(Extracted material begins)

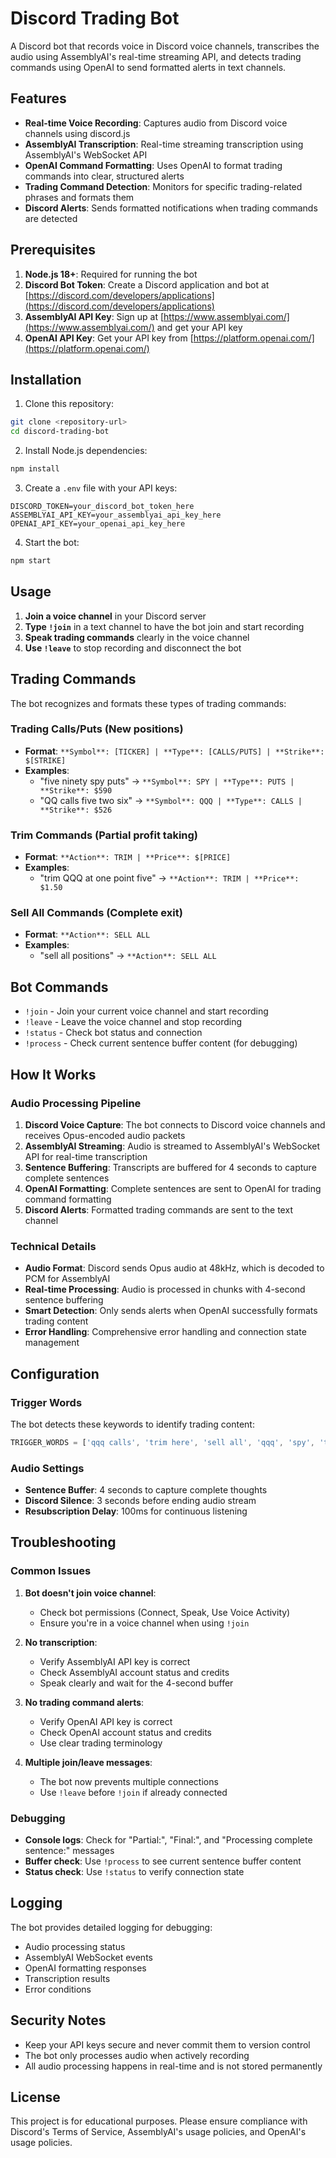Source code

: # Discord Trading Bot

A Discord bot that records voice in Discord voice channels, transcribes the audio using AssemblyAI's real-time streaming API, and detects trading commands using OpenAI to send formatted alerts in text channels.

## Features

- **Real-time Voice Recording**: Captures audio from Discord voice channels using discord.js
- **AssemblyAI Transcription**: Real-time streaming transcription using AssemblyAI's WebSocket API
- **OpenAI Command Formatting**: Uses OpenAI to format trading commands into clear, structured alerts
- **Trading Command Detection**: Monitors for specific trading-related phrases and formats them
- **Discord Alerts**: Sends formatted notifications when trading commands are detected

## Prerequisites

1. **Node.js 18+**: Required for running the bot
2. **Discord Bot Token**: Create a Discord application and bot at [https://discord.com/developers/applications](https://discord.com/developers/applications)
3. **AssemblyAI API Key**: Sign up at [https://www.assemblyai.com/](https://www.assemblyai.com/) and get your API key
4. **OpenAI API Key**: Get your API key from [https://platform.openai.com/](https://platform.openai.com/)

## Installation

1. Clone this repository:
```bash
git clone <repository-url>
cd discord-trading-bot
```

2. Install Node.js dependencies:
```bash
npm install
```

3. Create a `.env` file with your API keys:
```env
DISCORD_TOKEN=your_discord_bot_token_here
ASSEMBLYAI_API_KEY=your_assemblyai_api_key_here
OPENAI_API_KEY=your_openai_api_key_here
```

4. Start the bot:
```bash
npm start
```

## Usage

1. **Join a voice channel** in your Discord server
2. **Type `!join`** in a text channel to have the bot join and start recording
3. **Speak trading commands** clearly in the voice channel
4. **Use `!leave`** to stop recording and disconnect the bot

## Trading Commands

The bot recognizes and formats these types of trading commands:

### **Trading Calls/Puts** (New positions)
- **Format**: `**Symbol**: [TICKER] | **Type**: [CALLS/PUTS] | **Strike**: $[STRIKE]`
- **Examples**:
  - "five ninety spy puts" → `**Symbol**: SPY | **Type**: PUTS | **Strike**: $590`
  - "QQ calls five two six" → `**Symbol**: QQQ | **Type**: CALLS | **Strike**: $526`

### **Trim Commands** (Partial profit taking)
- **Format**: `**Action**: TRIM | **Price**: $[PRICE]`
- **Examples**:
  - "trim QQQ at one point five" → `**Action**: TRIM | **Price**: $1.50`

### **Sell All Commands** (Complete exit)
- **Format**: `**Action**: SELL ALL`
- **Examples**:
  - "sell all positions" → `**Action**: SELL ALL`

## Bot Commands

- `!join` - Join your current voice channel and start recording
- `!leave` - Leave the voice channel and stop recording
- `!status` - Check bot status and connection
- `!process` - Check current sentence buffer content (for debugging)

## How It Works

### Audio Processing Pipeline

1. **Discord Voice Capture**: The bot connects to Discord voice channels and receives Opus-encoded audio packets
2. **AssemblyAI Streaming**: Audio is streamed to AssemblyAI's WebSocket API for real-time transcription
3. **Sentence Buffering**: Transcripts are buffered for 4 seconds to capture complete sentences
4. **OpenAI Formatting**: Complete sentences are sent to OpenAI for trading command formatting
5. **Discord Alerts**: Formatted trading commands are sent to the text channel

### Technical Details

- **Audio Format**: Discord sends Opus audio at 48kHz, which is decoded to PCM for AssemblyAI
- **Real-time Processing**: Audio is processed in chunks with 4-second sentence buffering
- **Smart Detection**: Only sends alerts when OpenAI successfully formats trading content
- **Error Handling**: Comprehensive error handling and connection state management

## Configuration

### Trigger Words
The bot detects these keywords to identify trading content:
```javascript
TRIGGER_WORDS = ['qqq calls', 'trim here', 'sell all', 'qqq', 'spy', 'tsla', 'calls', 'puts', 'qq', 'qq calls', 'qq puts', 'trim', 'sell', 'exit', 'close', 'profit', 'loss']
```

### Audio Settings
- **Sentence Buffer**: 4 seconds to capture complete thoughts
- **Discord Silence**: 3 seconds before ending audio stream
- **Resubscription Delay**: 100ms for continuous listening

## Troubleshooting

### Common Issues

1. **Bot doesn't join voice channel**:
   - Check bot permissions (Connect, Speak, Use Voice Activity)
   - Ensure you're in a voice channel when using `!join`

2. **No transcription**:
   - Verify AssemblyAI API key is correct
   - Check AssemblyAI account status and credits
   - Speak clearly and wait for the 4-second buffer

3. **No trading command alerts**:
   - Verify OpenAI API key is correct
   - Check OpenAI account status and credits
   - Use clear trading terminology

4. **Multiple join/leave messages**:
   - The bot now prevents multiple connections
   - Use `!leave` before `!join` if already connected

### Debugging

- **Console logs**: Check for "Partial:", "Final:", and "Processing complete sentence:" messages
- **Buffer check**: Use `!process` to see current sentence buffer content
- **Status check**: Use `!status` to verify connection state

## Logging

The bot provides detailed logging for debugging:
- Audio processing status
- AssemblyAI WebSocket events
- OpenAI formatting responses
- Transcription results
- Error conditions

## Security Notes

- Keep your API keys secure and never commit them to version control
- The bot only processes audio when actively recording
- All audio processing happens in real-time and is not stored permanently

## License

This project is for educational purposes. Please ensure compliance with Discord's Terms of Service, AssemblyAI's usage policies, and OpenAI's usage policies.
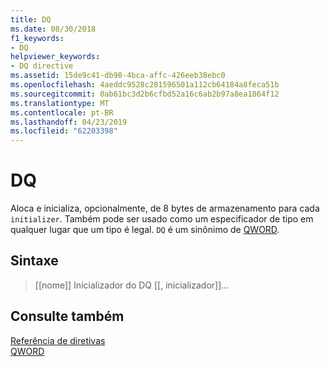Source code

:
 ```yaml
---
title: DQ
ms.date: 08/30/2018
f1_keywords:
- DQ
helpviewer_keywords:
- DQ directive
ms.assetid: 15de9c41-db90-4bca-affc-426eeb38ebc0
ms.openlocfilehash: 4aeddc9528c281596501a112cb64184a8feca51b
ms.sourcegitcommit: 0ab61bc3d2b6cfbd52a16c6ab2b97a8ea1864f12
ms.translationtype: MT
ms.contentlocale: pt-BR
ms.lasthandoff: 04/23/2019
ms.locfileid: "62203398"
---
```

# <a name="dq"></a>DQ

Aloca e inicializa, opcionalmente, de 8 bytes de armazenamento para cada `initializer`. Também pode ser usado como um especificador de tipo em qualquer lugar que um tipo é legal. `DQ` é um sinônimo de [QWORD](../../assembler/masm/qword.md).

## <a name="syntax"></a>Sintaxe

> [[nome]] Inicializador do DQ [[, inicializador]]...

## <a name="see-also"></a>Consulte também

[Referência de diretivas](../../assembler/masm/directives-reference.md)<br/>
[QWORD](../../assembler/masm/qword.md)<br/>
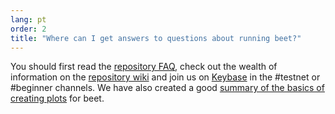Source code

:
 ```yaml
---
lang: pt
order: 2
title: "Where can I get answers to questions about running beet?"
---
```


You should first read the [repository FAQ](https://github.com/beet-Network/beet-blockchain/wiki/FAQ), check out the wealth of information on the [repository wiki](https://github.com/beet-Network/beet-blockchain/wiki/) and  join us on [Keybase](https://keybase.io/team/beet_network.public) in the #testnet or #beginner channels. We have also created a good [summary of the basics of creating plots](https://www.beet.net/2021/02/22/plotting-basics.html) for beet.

(Extracted material ends)

With the line holding "- Use clear trading terminology" as the first and the line holding "- Transcription results" as the last, set down that range of the entries above exactly, and nothing else.

Final answer.
   - Use clear trading terminology

4. **Multiple join/leave messages**:
   - The bot now prevents multiple connections
   - Use `!leave` before `!join` if already connected

### Debugging

- **Console logs**: Check for "Partial:", "Final:", and "Processing complete sentence:" messages
- **Buffer check**: Use `!process` to see current sentence buffer content
- **Status check**: Use `!status` to verify connection state

## Logging

The bot provides detailed logging for debugging:
- Audio processing status
- AssemblyAI WebSocket events
- OpenAI formatting responses
- Transcription results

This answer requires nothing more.